Does the program use strong financial management practices?

Explanation: VA is free of any material internal control weaknesses in this area.


YES 10%

Has the program taken meaningful steps to address its management deficiencies?

Explanation: VHA has established permanent and ad hoc committees to address management deficiencies, and monitor corrective actions. VHA tracks status of each IG and GAO audit until recommendations are resolved and closed out by the auditing agency. An important need is for a cost-accounting system throughout the medical care system, which has fallen behind by two years.

Evidence: VHA has established the National Leadership Board Charter and monitors VHA status reports on IG audits.

YES 15%
Section 3 - Program Management Score 70%
Section 4 - Program Results/Accountability
Number Question Answer Score

Has the program demonstrated adequate progress in achieving its long-term outcome performance goals?

Explanation: VA has made progress in meeting most of its long-term goals, especially those related to quality. Although these goals are output goals, they relate to important outcome goals. Improved long term planning is needed in areas such as infrastructure, long term care, DoD coordination, and providing care to the most needy veterans.

Evidence: VA's quality initiatives and performance have been highlighted in its Performance Plan, and VA has received recognition and awards from the Institute of Medicine and Harvard University.


Does the program (including program partners) achieve its annual performance goals?

Explanation: VA achieves most of its annual goals. Performance data is collected on program partner performance, but is not yet fully integrated into the system-wide performance data.

Evidence: The performance reports shows VA achieving most of these goals.


Does the program demonstrate improved efficiencies or cost effectiveness in achieving program performance goals each year?

Explanation: Due to the lack of a cost accounting system, VA is unable to accurately measure its efficiencies and cost effectiveness. Some progress has been made in areas such as the improved ratio of collections to billing.

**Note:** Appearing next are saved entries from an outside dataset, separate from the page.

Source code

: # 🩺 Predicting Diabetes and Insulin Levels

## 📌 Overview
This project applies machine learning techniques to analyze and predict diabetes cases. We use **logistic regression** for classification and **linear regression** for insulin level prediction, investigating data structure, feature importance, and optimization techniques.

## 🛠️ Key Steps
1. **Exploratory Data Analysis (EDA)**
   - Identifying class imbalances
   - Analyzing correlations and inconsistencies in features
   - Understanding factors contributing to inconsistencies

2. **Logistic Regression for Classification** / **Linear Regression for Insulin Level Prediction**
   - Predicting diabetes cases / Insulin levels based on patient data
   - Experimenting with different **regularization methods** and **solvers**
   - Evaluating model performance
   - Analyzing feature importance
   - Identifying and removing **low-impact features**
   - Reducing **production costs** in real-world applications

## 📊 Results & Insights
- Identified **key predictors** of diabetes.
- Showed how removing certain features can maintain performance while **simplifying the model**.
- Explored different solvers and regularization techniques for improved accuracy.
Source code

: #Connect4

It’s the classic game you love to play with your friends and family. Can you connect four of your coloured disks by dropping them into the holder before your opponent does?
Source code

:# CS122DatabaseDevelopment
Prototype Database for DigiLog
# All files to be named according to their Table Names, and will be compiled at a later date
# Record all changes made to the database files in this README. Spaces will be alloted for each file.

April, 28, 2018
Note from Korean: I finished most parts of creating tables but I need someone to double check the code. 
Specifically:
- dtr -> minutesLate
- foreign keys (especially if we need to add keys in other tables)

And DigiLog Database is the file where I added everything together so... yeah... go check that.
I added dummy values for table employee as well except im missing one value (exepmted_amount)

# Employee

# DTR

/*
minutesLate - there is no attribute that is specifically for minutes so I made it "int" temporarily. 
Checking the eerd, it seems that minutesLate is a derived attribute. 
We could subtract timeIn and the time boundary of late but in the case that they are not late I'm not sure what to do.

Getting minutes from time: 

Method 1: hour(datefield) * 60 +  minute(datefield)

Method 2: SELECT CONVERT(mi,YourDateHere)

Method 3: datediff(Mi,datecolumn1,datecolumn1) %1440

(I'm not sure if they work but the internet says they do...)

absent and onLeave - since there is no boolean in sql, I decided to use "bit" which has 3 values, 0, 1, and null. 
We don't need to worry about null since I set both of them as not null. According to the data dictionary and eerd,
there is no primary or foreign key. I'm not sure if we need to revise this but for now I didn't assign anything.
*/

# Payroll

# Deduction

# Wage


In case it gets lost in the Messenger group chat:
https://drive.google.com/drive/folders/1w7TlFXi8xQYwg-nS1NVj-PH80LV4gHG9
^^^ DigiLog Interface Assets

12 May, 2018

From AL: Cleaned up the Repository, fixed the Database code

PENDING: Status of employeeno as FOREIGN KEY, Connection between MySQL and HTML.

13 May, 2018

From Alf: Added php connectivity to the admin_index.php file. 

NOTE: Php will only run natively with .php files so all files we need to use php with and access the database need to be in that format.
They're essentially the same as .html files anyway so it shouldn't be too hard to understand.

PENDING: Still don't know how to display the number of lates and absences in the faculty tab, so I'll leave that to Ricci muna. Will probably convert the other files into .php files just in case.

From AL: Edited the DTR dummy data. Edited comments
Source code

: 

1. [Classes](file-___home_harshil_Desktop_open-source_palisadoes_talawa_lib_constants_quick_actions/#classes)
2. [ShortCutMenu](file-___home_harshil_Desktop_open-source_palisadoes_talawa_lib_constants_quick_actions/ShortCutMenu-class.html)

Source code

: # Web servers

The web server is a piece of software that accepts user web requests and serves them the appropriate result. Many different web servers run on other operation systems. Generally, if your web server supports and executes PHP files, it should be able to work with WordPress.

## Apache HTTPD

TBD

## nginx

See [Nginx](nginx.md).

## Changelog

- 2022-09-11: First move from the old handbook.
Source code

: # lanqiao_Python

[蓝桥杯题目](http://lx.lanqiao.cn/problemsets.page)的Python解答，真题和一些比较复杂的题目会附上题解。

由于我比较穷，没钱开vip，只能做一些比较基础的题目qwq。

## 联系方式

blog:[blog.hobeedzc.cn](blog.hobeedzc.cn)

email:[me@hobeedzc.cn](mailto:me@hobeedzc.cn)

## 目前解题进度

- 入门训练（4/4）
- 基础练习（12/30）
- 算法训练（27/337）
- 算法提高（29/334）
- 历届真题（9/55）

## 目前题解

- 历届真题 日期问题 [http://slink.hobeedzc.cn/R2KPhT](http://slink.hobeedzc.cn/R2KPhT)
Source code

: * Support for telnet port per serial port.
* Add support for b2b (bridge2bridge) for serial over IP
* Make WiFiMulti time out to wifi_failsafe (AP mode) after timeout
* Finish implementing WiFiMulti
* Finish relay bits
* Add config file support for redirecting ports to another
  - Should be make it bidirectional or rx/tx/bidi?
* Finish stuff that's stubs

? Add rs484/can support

Evidence: VA lacks a cost accounting system and is currently working on establish one.


Does the performance of this program compare favorably to other programs, including government, private, etc., that have similar purpose and goals?

Explanation: VA compares its health care with indices and data from the Centers for Disease Control (CDC), Medicare managed care plans, National Committee for Quality Assurance (NCQA), and the Behavioral Risk Factor Surveillance System. These comparison show VA to be performing well. We are awaiting data from the common measures exercise to evaluate VA against other Federal programs, no comparative performance evaluations of these programs have been done.

Evidence: Medicare program data, CDC and NCQA data indicate that VA's patient care quality is very high. No reliable data currently exists for comparisons with other Federal health care delivery programs.


Do independent and quality evaluations of this program indicate that the program is effective and achieving results?

Explanation: Evaluations are done on system components (e.g., specific conditions). They have been compared to other systems by many independent entities (e.g., Institute of Medicine and Harvard University).

Evidence: One evaluation showed VA is effective in delivering prosthetic treatment to veterans, while a second showed VA is not as effective as the private sector in treating some cardiac problems. Studies have shown VA to be a leader in many quality of care indicators and has been cited for patient safety innovations such as a leader in use of bar coding drugs to reduce errors. While these are significant areas for study, not enough studies have been done yet to provide a system-wide evaluation of program effectiveness or results.